Mais recentemente, e cito só alguns, o Instituto apoiou o festival “Escenas do Cambio”; o Salón Internacional do Libro Infantil e Xuvenil de Pontevedra; o Congresso de Estudos Internacionais Galicia e a Lusofonia, organizado pela IGADI; em 2018 esteve presente na Feira Culturgal onde Portugal foi o país convidado. É fundamental para o Camões, I.P. fortalecer e fomentar estes vínculos gerando assim um valor de futuro?
Sim, as parcerias com agentes culturais locais e portugueses que temos estabelecidas e que implicam a organização de atividades regulares ou pontuais são da maior importância para nós. Esse tipo de sinergias permite-nos atuar com mais estabilidade a médio, longo prazo, assim como oferecer ao público a possibilidade de contactar com nomes maiores da cultura portuguesa.
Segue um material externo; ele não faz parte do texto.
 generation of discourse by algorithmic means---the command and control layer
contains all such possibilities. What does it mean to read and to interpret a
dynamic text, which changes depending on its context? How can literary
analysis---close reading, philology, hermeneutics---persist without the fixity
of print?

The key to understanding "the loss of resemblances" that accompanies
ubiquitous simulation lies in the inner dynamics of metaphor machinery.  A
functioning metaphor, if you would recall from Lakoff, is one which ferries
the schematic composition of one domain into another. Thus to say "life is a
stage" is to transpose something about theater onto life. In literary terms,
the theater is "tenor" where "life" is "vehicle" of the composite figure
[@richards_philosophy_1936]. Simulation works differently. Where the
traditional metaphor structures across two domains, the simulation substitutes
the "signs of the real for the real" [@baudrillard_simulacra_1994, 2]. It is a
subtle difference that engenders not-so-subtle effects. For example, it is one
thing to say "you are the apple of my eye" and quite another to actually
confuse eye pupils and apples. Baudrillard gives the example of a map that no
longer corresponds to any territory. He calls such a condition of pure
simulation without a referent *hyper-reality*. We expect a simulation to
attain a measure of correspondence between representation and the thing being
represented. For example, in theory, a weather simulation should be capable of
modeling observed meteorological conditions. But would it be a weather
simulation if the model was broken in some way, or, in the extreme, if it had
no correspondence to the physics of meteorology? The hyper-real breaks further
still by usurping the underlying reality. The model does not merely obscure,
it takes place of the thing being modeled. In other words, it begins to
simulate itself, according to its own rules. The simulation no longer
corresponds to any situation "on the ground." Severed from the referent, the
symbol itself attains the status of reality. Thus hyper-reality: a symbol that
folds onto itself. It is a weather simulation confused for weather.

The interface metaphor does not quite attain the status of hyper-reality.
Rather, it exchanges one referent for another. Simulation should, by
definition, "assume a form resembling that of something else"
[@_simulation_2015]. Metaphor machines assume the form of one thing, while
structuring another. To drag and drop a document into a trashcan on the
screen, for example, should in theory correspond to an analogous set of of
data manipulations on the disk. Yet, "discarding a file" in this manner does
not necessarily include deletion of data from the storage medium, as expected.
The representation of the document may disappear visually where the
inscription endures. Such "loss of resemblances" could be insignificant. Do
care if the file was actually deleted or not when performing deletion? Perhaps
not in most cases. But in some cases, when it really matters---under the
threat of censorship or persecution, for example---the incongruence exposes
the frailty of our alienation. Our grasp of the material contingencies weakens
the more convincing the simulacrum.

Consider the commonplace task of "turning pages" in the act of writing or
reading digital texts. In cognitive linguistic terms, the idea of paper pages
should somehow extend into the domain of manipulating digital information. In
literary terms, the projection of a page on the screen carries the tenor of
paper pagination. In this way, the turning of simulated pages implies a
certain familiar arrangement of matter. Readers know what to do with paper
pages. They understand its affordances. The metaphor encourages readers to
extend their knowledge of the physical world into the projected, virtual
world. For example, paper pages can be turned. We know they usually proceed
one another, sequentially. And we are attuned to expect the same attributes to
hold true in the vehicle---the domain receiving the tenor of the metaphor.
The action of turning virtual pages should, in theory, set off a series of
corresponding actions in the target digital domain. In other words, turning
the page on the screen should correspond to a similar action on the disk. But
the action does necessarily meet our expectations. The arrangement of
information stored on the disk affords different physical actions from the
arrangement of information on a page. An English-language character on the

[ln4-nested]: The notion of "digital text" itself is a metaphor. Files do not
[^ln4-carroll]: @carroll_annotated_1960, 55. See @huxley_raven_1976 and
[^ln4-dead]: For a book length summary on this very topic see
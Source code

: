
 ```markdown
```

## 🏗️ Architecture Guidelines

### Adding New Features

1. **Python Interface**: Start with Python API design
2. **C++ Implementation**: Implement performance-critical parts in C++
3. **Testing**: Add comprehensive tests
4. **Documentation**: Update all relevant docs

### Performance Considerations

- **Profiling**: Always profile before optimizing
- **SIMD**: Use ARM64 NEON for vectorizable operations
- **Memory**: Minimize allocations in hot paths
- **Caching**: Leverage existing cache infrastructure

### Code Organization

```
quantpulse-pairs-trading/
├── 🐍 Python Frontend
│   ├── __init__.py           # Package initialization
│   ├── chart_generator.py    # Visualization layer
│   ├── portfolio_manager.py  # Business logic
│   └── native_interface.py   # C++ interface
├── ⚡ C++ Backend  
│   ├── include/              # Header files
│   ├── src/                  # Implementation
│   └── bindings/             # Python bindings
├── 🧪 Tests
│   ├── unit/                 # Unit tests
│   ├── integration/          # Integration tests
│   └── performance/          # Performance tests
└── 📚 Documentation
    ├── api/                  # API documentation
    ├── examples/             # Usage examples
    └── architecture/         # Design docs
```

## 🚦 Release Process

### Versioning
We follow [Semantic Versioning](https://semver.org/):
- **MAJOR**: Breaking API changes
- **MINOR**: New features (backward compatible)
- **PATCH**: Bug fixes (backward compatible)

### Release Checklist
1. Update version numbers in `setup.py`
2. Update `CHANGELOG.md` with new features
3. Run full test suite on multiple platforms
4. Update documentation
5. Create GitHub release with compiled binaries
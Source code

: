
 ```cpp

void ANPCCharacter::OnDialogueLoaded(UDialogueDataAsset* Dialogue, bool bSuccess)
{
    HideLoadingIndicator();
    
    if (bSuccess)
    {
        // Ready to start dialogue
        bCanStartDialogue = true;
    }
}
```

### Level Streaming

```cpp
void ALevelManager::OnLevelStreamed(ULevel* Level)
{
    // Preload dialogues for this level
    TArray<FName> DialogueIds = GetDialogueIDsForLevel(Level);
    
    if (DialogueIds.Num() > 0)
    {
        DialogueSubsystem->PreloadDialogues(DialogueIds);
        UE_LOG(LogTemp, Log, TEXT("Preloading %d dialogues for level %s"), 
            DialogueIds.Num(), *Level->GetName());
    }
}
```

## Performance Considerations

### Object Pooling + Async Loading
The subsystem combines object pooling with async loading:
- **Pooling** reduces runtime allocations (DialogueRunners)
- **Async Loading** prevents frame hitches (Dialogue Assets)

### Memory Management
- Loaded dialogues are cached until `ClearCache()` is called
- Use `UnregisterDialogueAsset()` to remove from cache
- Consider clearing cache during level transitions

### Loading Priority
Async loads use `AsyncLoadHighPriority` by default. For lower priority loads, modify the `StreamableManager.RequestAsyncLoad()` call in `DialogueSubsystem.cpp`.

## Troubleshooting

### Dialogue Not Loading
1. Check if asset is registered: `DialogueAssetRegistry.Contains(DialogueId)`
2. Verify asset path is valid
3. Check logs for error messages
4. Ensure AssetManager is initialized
Vou destacar uma frase sua que li numa outra entrevista onde referia um projeto colaborativo muito recente no âmbito do teatro: “fomentar, através do diálogo cénico, melhora o conhecimento mutuo com vista a colaborações futuras”. Considera ser fundamental esse contacto vivo entre artistas galegos / portugueses não só para melhorar o conhecimento das próprias colaborações, mas também para potenciar o elo cultural?
Na minha opinião, o teatro é uma das áreas culturais que melhor permite a saída de uma cultura de massas. É uma manifestação artística que desenvolve de forma criativa a espetadores e atores um olhar crítico sobre o mundo, cumprindo assim uma função grandemente social. Desse modo, o teatro une as pessoas e coloca-as a trabalhar em conjunto, ativamente, num meio quase sempre circunscrito, mas aberto. Das atividades que organizamos, o teatro é, sem sombra de dúvida, das mais dinâmicas, das mais acolhidas e apreciadas. O nosso Centro Cultural tem um grupo de teatro amador a funcionar há já quase 6 anos, o grupo “Eu.Experimento”, com uma produção própria já muito sólida e regular e abraçamos também o trabalho da PLATTA – Plataforma Transfronteiriça de Teatro Amador, que une Portugal, Galiza e Castela e Leão e é integrada por Portugal por grupos do Centro Dramático de Viana – Teatro do Noroeste. Desde este ano, fazemos ainda parte de um projeto em colaboração com o Concello da Cultura Galega e a Escola Superior de Artes Dramáticas da Galiza, chamado “Dramaturgias Itinerantes” e que pretende precisamente promover o que referia: o contacto vivo entre artistas galegos (Gal) / portugueses (Pt). Da sua primeira edição em abril (a próxima será em outubro), o projeto conseguiu já que duas autoras – Avelina Pérez (Gal) e Patrícia Portela (Pt) desenvolvessem um trabalho conjunto que deverá estrear em 2020 no Festival FITEI no Porto e em Vigo no outono seguinte. São estes frutos que pretendemos colher com o nosso trabalho no teatro e em todas as áreas: motivar criadores, autores, artistas dos dois lados da fronteira a unir-se e a trabalhar juntos.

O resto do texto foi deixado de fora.